The input Start Marker
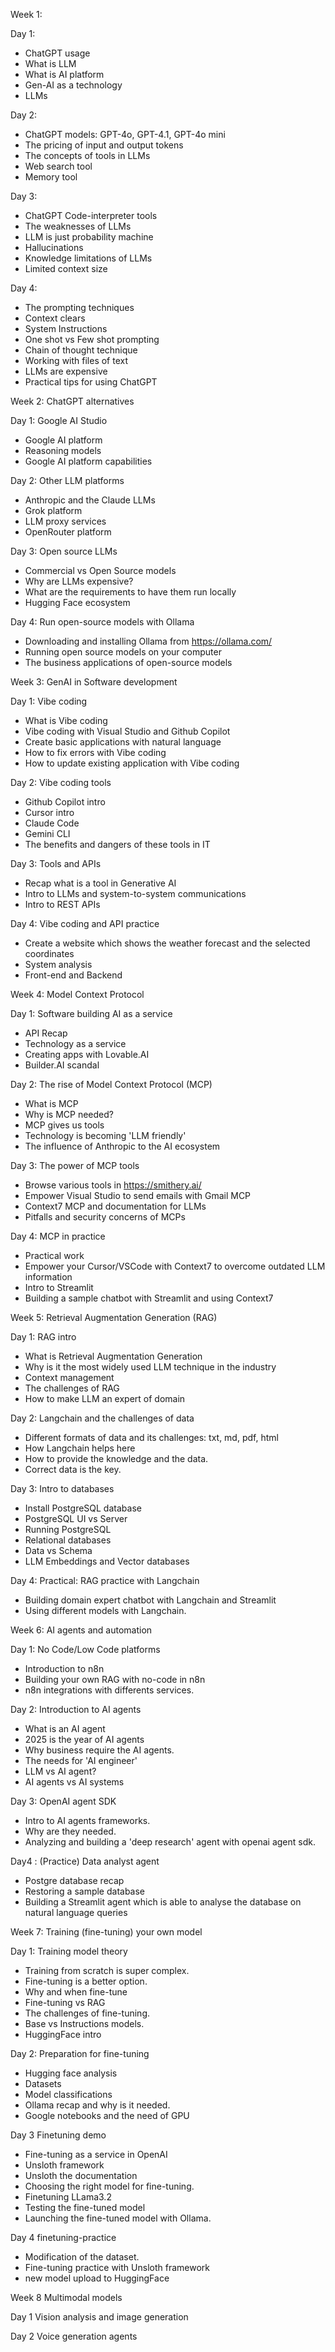 Week 1:

Day 1:
- ChatGPT usage
- What is LLM
- What is AI platform
- Gen-AI as a technology
- LLMs

Day 2:
- ChatGPT models: GPT-4o, GPT-4.1, GPT-4o mini
- The pricing of input and output tokens
- The concepts of tools in LLMs
- Web search tool
- Memory tool

Day 3:
- ChatGPT Code-interpreter tools
- The weaknesses of LLMs
- LLM is just probability machine
- Hallucinations
- Knowledge limitations of LLMs
- Limited context size

Day 4:
- The prompting techniques
- Context clears
- System Instructions
- One shot vs Few shot prompting
- Chain of thought technique
- Working with files of text
- LLMs are expensive
- Practical tips for using ChatGPT

Week 2: ChatGPT alternatives

Day 1: Google AI Studio
- Google AI platform
- Reasoning models
- Google AI platform capabilities

Day 2: Other LLM platforms
- Anthropic and the Claude LLMs
- Grok platform
- LLM proxy services
- OpenRouter platform

Day 3: Open source LLMs
- Commercial vs Open Source models
- Why are LLMs expensive?
- What are the requirements to have them run locally
- Hugging Face ecosystem

Day 4: Run open-source models with Ollama
- Downloading and installing Ollama from https://ollama.com/
- Running open source models on your computer
- The business applications of open-source models

Week 3: GenAI in Software development

Day 1: Vibe coding
- What is Vibe coding
- Vibe coding with Visual Studio and Github Copilot
- Create basic applications with natural language
- How to fix errors with Vibe coding
- How to update existing application with Vibe coding

Day 2: Vibe coding tools
- Github Copilot intro
- Cursor intro
- Claude Code
- Gemini CLI
- The benefits and dangers of these tools in IT

Day 3: Tools and APIs
- Recap what is a tool in Generative AI
- Intro to LLMs and system-to-system communications
- Intro to REST APIs

Day 4: Vibe coding and API practice
- Create a website which shows the weather forecast and the selected coordinates
- System analysis
- Front-end and Backend

Week 4: Model Context Protocol

Day 1: Software building AI as a service
- API Recap
- Technology as a service
- Creating apps with Lovable.AI
- Builder.AI scandal

Day 2: The rise of Model Context Protocol (MCP)
- What is MCP
- Why is MCP needed?
- MCP gives us tools
- Technology is becoming 'LLM friendly'
- The influence of Anthropic to the AI ecosystem

Day 3: The power of MCP tools
- Browse various tools in https://smithery.ai/
- Empower Visual Studio to send emails with Gmail MCP
- Context7 MCP and documentation for LLMs
- Pitfalls and security concerns of MCPs

Day 4: MCP in practice
- Practical work
- Empower your Cursor/VSCode with Context7 to overcome outdated LLM information
- Intro to Streamlit
- Building a sample chatbot with Streamlit and using Context7

Week 5: Retrieval Augmentation Generation (RAG)

Day 1: RAG intro
- What is Retrieval Augmentation Generation
- Why is it the most widely used LLM technique in the industry
- Context management
- The challenges of RAG
- How to make LLM an expert of domain

Day 2: Langchain and the challenges of data
- Different formats of data and its challenges: txt, md, pdf, html
- How Langchain helps here
- How to provide the knowledge and the data.
- Correct data is the key.

Day 3: Intro to databases
- Install PostgreSQL database
- PostgreSQL UI vs Server
- Running PostgreSQL
- Relational databases
- Data vs Schema
- LLM Embeddings and Vector databases

Day 4: Practical: RAG practice with Langchain
- Building domain expert chatbot with Langchain and Streamlit
- Using different models with Langchain.

Week 6: AI agents and automation

Day 1: No Code/Low Code platforms
- Introduction to n8n
- Building your own RAG with no-code in n8n
- n8n integrations with differents services.

Day 2: Introduction to AI agents
- What is an AI agent
- 2025 is the year of AI agents
- Why business require the AI agents.
- The needs for 'AI engineer'
- LLM vs AI agent?
- AI agents vs AI systems

Day 3: OpenAI agent SDK
- Intro to AI agents frameworks.
- Why are they needed.
- Analyzing and building a 'deep research' agent with openai agent sdk.

Day4 : (Practice) Data analyst agent
- Postgre database recap
- Restoring a sample database
- Building a Streamlit agent which is able to analyse the database on natural language queries

Week 7: Training (fine-tuning) your own model

Day 1: Training model theory
  - Training from scratch is super complex.
  - Fine-tuning is a better option.
  - Why and when fine-tune
  - Fine-tuning vs RAG
  - The challenges of fine-tuning.
  - Base vs Instructions models.
  - HuggingFace intro

Day 2: Preparation for fine-tuning
  - Hugging face analysis
  - Datasets
  - Model classifications
  - Ollama recap and why is it needed.
  - Google notebooks and the need of GPU

Day 3 Finetuning demo
  - Fine-tuning as a service in OpenAI
  - Unsloth framework
  - Unsloth the documentation
  - Choosing the right model for fine-tuning.
  - Finetuning LLama3.2
  - Testing the fine-tuned model
  - Launching the fine-tuned model with Ollama.
  
Day 4 finetuning-practice  
  - Modification of the dataset.
  - Fine-tuning practice with Unsloth framework
  - new model upload to HuggingFace
  

Week 8 Multimodal models

Day 1 Vision analysis and image generation

Day 2 Voice generation agents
The input End Marker
What to do: An exact copy of the records above is required, leaving out the pictures.

Answer for the task:
 Week 1:

Day 1:
- ChatGPT usage
- What is LLM
- What is AI platform
- Gen-AI as a technology
- LLMs

Day 2:
- ChatGPT models: GPT-4o, GPT-4.1, GPT-4o mini
- The pricing of input and output tokens
- The concepts of tools in LLMs
- Web search tool
- Memory tool

Day 3:
- ChatGPT Code-interpreter tools
- The weaknesses of LLMs
- LLM is just probability machine
- Hallucinations
- Knowledge limitations of LLMs
- Limited context size

Day 4:
- The prompting techniques
- Context clears
- System Instructions
- One shot vs Few shot prompting
- Chain of thought technique
- Working with files of text
- LLMs are expensive
- Practical tips for using ChatGPT

Week 2: ChatGPT alternatives

Day 1: Google AI Studio
- Google AI platform
- Reasoning models
- Google AI platform capabilities

Day 2: Other LLM platforms
- Anthropic and the Claude LLMs
- Grok platform
- LLM proxy services
- OpenRouter platform

Day 3: Open source LLMs
- Commercial vs Open Source models
- Why are LLMs expensive?
- What are the requirements to have them run locally
- Hugging Face ecosystem

Day 4: Run open-source models with Ollama
- Downloading and installing Ollama from https://ollama.com/
- Running open source models on your computer
- The business applications of open-source models

Week 3: GenAI in Software development

Day 1: Vibe coding
- What is Vibe coding
- Vibe coding with Visual Studio and Github Copilot
- Create basic applications with natural language
- How to fix errors with Vibe coding
- How to update existing application with Vibe coding

Day 2: Vibe coding tools
- Github Copilot intro
- Cursor intro
- Claude Code
- Gemini CLI
- The benefits and dangers of these tools in IT

Day 3: Tools and APIs
- Recap what is a tool in Generative AI
- Intro to LLMs and system-to-system communications
- Intro to REST APIs

Day 4: Vibe coding and API practice
- Create a website which shows the weather forecast and the selected coordinates
- System analysis
- Front-end and Backend

Week 4: Model Context Protocol

Day 1: Software building AI as a service
- API Recap
- Technology as a service
- Creating apps with Lovable.AI
- Builder.AI scandal

Day 2: The rise of Model Context Protocol (MCP)
- What is MCP
- Why is MCP needed?
- MCP gives us tools
- Technology is becoming 'LLM friendly'
- The influence of Anthropic to the AI ecosystem

Day 3: The power of MCP tools
- Browse various tools in https://smithery.ai/
- Empower Visual Studio to send emails with Gmail MCP
- Context7 MCP and documentation for LLMs
- Pitfalls and security concerns of MCPs

Day 4: MCP in practice
- Practical work
- Empower your Cursor/VSCode with Context7 to overcome outdated LLM information
- Intro to Streamlit
- Building a sample chatbot with Streamlit and using Context7

Week 5: Retrieval Augmentation Generation (RAG)

Day 1: RAG intro
- What is Retrieval Augmentation Generation
- Why is it the most widely used LLM technique in the industry
- Context management
- The challenges of RAG
- How to make LLM an expert of domain

Day 2: Langchain and the challenges of data
- Different formats of data and its challenges: txt, md, pdf, html
- How Langchain helps here
- How to provide the knowledge and the data.
- Correct data is the key.

Day 3: Intro to databases
- Install PostgreSQL database
- PostgreSQL UI vs Server
- Running PostgreSQL
- Relational databases
- Data vs Schema
- LLM Embeddings and Vector databases

Day 4: Practical: RAG practice with Langchain
- Building domain expert chatbot with Langchain and Streamlit
- Using different models with Langchain.

Week 6: AI agents and automation

Day 1: No Code/Low Code platforms
- Introduction to n8n
- Building your own RAG with no-code in n8n
- n8n integrations with differents services.

Day 2: Introduction to AI agents
- What is an AI agent
- 2025 is the year of AI agents
- Why business require the AI agents.
- The needs for 'AI engineer'
- LLM vs AI agent?
- AI agents vs AI systems

Day 3: OpenAI agent SDK
- Intro to AI agents frameworks.
- Why are they needed.
- Analyzing and building a 'deep research' agent with openai agent sdk.

Day4 : (Practice) Data analyst agent
- Postgre database recap
- Restoring a sample database
- Building a Streamlit agent which is able to analyse the database on natural language queries

Week 7: Training (fine-tuning) your own model

Day 1: Training model theory
  - Training from scratch is super complex.
  - Fine-tuning is a better option.
  - Why and when fine-tune
  - Fine-tuning vs RAG
  - The challenges of fine-tuning.
  - Base vs Instructions models.
  - HuggingFace intro

Day 2: Preparation for fine-tuning
  - Hugging face analysis
  - Datasets
  - Model classifications
  - Ollama recap and why is it needed.
  - Google notebooks and the need of GPU

Day 3 Finetuning demo
  - Fine-tuning as a service in OpenAI
  - Unsloth framework
  - Unsloth the documentation
  - Choosing the right model for fine-tuning.
  - Finetuning LLama3.2
  - Testing the fine-tuned model
  - Launching the fine-tuned model with Ollama.
  
Day 4 finetuning-practice  
  - Modification of the dataset.
  - Fine-tuning practice with Unsloth framework
  - new model upload to HuggingFace
  

Week 8 Multimodal models

Day 1 Vision analysis and image generation

Day 2 Voice generation agents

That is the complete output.